ENG 419 – Topics in Medieval Literature: Love and Chivalry
Bartlett, Thur 6:00-9:15 p.m. LPC

“Love and Chivalry in Medieval Literature” explores representations of gender, power, and the arts of war and governance in a wide range of medieval English texts. We’ll read chivalric romances, instructional treatises on love and on knighthood, and historical depictions of battles and tournaments written by both male and female authors, and discuss how these works illuminate a distant past that intersects, perhaps in surprising ways, with the concerns of the present.

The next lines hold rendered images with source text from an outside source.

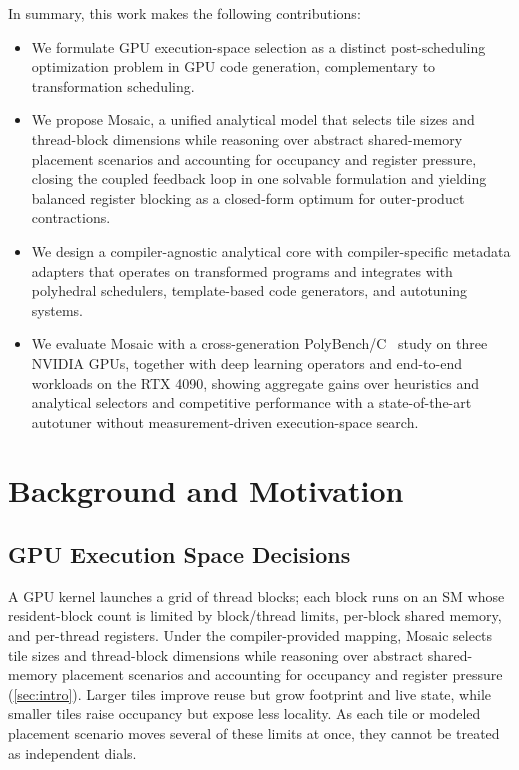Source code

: \documentclass[acmsmall,review,anonymous,screen]{acmart}
\newcommand{\name}{{Mosaic}\xspace}
\newcommand{\gpu}{GPU\xspace}
\newcommand{\gpus}{GPUs\xspace}
\begin{document}
In summary, this work makes the following contributions:
\begin{itemize}
  \item We formulate \gpu execution-space selection as a distinct post-scheduling optimization problem in GPU code generation, complementary to transformation scheduling.
  \item We propose \name, a unified analytical model that selects tile sizes and thread-block dimensions while reasoning over abstract shared-memory placement scenarios and accounting for occupancy and register pressure, closing the coupled feedback loop in one solvable formulation and yielding balanced register blocking as a closed-form optimum for outer-product contractions.
  \item We design a compiler-agnostic analytical core with compiler-specific metadata adapters that operates on transformed programs and integrates with polyhedral schedulers, template-based code generators, and autotuning systems.
  \item We evaluate \name with a cross-generation PolyBench/C~\cite{polybench} study on three NVIDIA \gpus, together with deep learning operators and end-to-end workloads on the RTX 4090, showing aggregate gains over heuristics and analytical selectors and competitive performance with a state-of-the-art autotuner without measurement-driven execution-space search.
\end{itemize}

\section{Background and Motivation}
\label{sec:background}

\subsection{GPU Execution Space Decisions}
\label{sec:bg-decisions}
\label{sec:gpu-execution-model}

A GPU kernel launches a grid of thread blocks; each block runs on an SM whose resident-block count is limited by block/thread limits, per-block shared memory, and per-thread registers. Under the compiler-provided mapping, \name selects tile sizes and thread-block dimensions while reasoning over abstract shared-memory placement scenarios and accounting for occupancy and register pressure (\autoref{sec:intro}). Larger tiles improve reuse but grow footprint and live state, while smaller tiles raise occupancy but expose less locality. As each tile or modeled placement scenario moves several of these limits at once, they cannot be treated as independent dials.
\end{document}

Medieval period requirement in the MAE. Elective in the MAE and MAWP.


ENG 439 – Topics in Restoration and 18th Century Literature: Rise of the Novel
Shanahan, Mon 6:00-9:15 p.m. LPC

How did readers from the seventeenth to the nineteenth centuries come to identify some types of prose narrative as “novels”? We will read some candidates for the “first English novel” alongside some precursor and rival forms (romance, allegory, scandal narrative, autobiography, etc.) in order to begin to answer the question. Topics will include changing strategies for representing psychology in prose; changing opinions of ‘realistic’ narration and truth; epistolary form; rival critical models for the “rise” (or not) of the novel as the dominant modern genre. Readings include Behn, Congreve, Bunyan, Manley, Defoe, Haywood, Richardson, Fielding, Cleland, Sterne, Walpole, and Austen.

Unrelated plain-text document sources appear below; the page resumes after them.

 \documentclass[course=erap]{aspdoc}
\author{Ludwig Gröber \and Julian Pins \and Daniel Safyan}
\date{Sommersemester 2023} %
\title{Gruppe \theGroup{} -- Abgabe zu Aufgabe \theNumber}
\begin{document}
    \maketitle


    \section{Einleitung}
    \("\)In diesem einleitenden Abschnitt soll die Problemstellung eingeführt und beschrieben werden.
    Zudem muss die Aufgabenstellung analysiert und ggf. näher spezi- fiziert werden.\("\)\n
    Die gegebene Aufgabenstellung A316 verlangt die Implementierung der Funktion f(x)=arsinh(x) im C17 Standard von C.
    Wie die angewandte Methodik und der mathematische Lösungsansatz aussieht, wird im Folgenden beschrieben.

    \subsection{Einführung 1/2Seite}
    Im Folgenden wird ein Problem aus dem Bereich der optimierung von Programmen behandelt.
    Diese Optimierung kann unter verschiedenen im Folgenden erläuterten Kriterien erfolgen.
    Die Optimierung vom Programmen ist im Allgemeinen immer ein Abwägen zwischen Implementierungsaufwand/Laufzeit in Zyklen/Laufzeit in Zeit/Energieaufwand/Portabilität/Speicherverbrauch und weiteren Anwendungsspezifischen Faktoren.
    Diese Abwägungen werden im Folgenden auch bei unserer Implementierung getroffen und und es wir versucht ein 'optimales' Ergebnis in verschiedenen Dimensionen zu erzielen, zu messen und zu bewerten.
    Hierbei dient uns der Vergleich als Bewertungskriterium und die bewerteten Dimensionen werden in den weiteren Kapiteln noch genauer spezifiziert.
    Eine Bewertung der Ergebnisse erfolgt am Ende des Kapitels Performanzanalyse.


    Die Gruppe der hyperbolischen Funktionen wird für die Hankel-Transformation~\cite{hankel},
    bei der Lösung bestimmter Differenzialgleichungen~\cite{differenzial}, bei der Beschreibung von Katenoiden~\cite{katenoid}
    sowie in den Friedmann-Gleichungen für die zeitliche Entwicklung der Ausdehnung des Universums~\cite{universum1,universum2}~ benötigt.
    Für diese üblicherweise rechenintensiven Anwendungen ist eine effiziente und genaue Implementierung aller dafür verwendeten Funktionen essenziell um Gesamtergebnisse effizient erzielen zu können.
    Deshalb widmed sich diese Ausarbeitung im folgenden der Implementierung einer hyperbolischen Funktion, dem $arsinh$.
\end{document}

18th Century period requirement in the MAE. Elective in the MAE and MAWP.


ENG 449 – Topics in Romantic Poetry: Romantic Marginalia
Gross, Thur 6:00-9:15 p.m. LPC

This course will focus on the marginalia of Romantic poets and their use of paratexts (prefaces, footnotes, and annotations) in the production of such works as “English Bards and Scotch Reviewers”, “Rime of the Ancient Mariner” (with its marginal gloss),  “Kubla Khan”, Keats’ “Hyperion” (informed by Keats’ marginal annotations to Shakespeare and Milton), Hunt’s “Story of Rimini” and Wordsworth and Coleridge’s “Lyrical Ballads.” We will discuss Blake’s marginalia to Reynolds’ Discourses (and the poems listed above) to determine how Romantic reading informs Romantic writing. H. L. Jackson’s Romantic Marginalia, Alex Watson’s Romantic Marginality, and William St. Clair’s The Reading Nation in the Romantic Period will help shape the course’s theoretical approach, as well Derrida’s Glas.

19th Century period requirement in the MAE. Elective in the MAE and MAWP.

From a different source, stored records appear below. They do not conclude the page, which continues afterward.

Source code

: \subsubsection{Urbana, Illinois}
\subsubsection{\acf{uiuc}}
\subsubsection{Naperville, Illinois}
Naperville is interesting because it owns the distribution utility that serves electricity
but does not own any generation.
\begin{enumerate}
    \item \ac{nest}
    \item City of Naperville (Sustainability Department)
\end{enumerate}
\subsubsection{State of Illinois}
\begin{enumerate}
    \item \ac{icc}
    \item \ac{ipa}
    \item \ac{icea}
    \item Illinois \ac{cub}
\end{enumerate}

ENG 459 – Topics in Modern British Literature: W. B. Yeats & Irish Revival
Murphy, Mon 6:00-9:15 p.m. LPC

In the three decades before Irish independence in 1922, Ireland underwent an enormous cultural revival. Attempts were made to turn the dying Irish language into a living vernacular, to revive the Irish countryside through the co-operative movement and to revitalise nationalist politics in a variety of ways.

It was an era of polemic over what it meant to be Irish and how a ‘Celtic’ or Gaelic element might fit into that identity, as urban intellectuals turned their imaginations to the impoverished and hitherto neglected west of Ireland as a source for cultural energy. A group of Anglo-Irish writers including W.B. Yeats, J.M. Synge and Lady Gregory attempted to create a new Irish poetry and drama in the English language, particularly through the Abbey Theatre in Dublin. They encountered opposition from those who suspected their motives and provenance in the former ruling class, the Protestant Ascendancy.

This course examines the Irish Revival and pays particular attention to the writing of Synge and of Yeats (some of whose best work was written after it was over). It also explores the fiction of James Joyce who stood apart from the revival and who struggled with the legacy of the bourgeois Dublin from which he had come in order to forge an artistic identity of his own.

20th/21st Century period requirement in the MAE. Elective in the MAE and MAWP.


ENG 469 – Topics in American Literature: American Fiction in the Age of New Media has been cancelled for Winter 2013. Please choose from other available courses this quarter. If you have questions regarding credits for graduation, please contact your program director. Thank you for your cooperation. 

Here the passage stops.